Hourly Level Data.
In this document, we provide all steps to reproduce the exploratory analysis of our data at the hourly level.
Should you have any questions, need help to reproduce the analysis or find coding errors, please do not hesitate to contact us at leo.zabrocki@gmail.com and marion.leroutier@hhs.se.
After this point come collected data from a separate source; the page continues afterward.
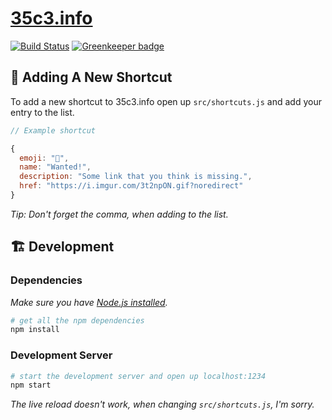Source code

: # [35c3.info](https://35c3.info)

[![Build Status](https://travis-ci.org/optikfluffel/35c3.info.svg?branch=master)](https://travis-ci.org/optikfluffel/35c3.info)
[![Greenkeeper badge](https://badges.greenkeeper.io/optikfluffel/35c3.info.svg)](https://greenkeeper.io/)

## 🚀 Adding A New Shortcut

To add a new shortcut to 35c3.info open up `src/shortcuts.js` and add your entry to the list.

```js
// Example shortcut

{
  emoji: "💖",
  name: "Wanted!",
  description: "Some link that you think is missing.",
  href: "https://i.imgur.com/3t2npON.gif?noredirect"
}
```

_Tip: Don't forget the comma, when adding to the list._

## 🏗 Development

### Dependencies

_Make sure you have [Node.js installed](https://nodejs.org)._

```sh
# get all the npm dependencies
npm install
```

### Development Server

```sh
# start the development server and open up localhost:1234
npm start
```

_The live reload doesn't work, when changing `src/shortcuts.js`, I'm sorry._
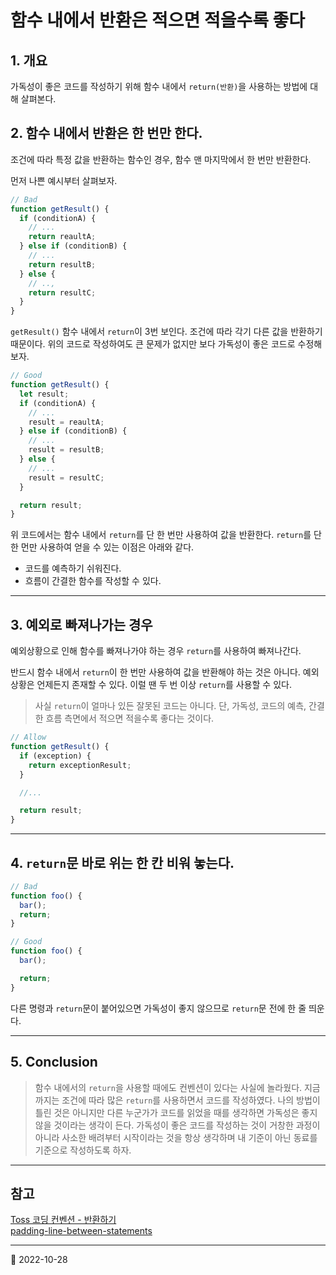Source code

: # 함수 내에서 반환은 적으면 적을수록 좋다

## 1. 개요

가독성이 좋은 코드를 작성하기 위해 함수 내에서 `return(반환)`을 사용하는 방법에 대해 살펴본다.

## 2. 함수 내에서 반환은 한 번만 한다.

조건에 따라 특정 값을 반환하는 함수인 경우, 함수 맨 마지막에서 한 번만 반환한다.

먼저 나쁜 예시부터 살펴보자.

```javascript
// Bad
function getResult() {
  if (conditionA) {
    // ...
    return reaultA;
  } else if (conditionB) {
    // ...
    return resultB;
  } else {
    // ..,
    return resultC;
  }
}
```

`getResult()` 함수 내에서 `return`이 3번 보인다. 조건에 따라 각기 다른 값을 반환하기 때문이다. 위의 코드로 작성하여도 큰 문제가 없지만 보다 가독성이 좋은 코드로 수정해보자.

```javascript
// Good
function getResult() {
  let result;
  if (conditionA) {
    // ...
    result = reaultA;
  } else if (conditionB) {
    // ...
    result = resultB;
  } else {
    // ...
    result = resultC;
  }

  return result;
}
```

위 코드에서는 함수 내에서 `return`를 단 한 번만 사용하여 값을 반환한다. `return`를 단 한 먼만 사용하여 얻을 수 있는 이점은 아래와 같다.

- 코드를 예측하기 쉬워진다.
- 흐름이 간결한 함수를 작성할 수 있다.

---

## 3. 예외로 빠져나가는 경우

예외상황으로 인해 함수를 빠져나가야 하는 경우 `return`를 사용하여 빠져나간다.

반드시 함수 내에서 `return`이 한 번만 사용하여 값을 반환해야 하는 것은 아니다. 예외상황은 언제든지 존재할 수 있다. 이럴 땐 두 번 이상 `return`를 사용할 수 있다.

> 사실 `return`이 얼마나 있든 잘못된 코드는 아니다. 단, 가독성, 코드의 예측, 간결한 흐름 측면에서 적으면 적을수록 좋다는 것이다.

```javascript
// Allow
function getResult() {
  if (exception) {
    return exceptionResult;
  }

  //...

  return result;
}
```

---

## 4. `return`문 바로 위는 한 칸 비워 놓는다.

```javascript
// Bad
function foo() {
  bar();
  return;
}

// Good
function foo() {
  bar();

  return;
}
```

다른 명령과 `return`문이 붙어있으면 가독성이 좋지 않으므로 `return`문 전에 한 줄 띄운다.

---

## 5. Conclusion

> 함수 내에서의 `return`을 사용할 때에도 컨벤션이 있다는 사실에 놀라웠다. 지금까지는 조건에 따라 많은 `return`를 사용하면서 코드를 작성하였다. 나의 방법이 틀린 것은 아니지만 다른 누군가가 코드를 읽었을 때를 생각하면 가독성은 좋지 않을 것이라는 생각이 든다. 가독성이 좋은 코드를 작성하는 것이 거창한 과정이 아니라 사소한 배려부터 시작이라는 것을 항상 생각하며 내 기준이 아닌 동료를 기준으로 작성하도록 하자.

---

## 참고

[Toss 코딩 컨벤션 - 반환하기](https://ui.toast.com/fe-guide/ko_CODING-CONVENTION#%EB%B0%98%ED%99%98%ED%95%98%EA%B8%B0)  
[padding-line-between-statements](https://eslint.org/docs/latest/rules/padding-line-between-statements)

---

📅 2022-10-28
We load the following packages:
# load required packages
library(rmarkdown) # for creating the R Markdown document
library(knitr) # for creating the R Markdown document
library(here) # for files paths organization
library(tidyverse) # for data manipulation and visualization
library(dtplyr) # to speed up to dplyr
library(ggridges) # for density ridge plots
library(osmdata) # for retrieving open street map data
library(sf) # for simple features access
library(patchwork) # for combining plots
library(Cairo) # for printing customed police of graphs
We also load our custom ggplot2 theme for graphs:
Finally, we load the data:
# load data
data <- readRDS( here::here(
"inputs",
"1.data",
"1.hourly_data",
"2.data_for_analysis",
"0.main_data",
"data_for_analysis_hourly.RDS"
)
) %>%
as.data.frame()
We first explore the patterns of vessel traffic data at the hourly level and by vessel type (cruise, ferry and other types).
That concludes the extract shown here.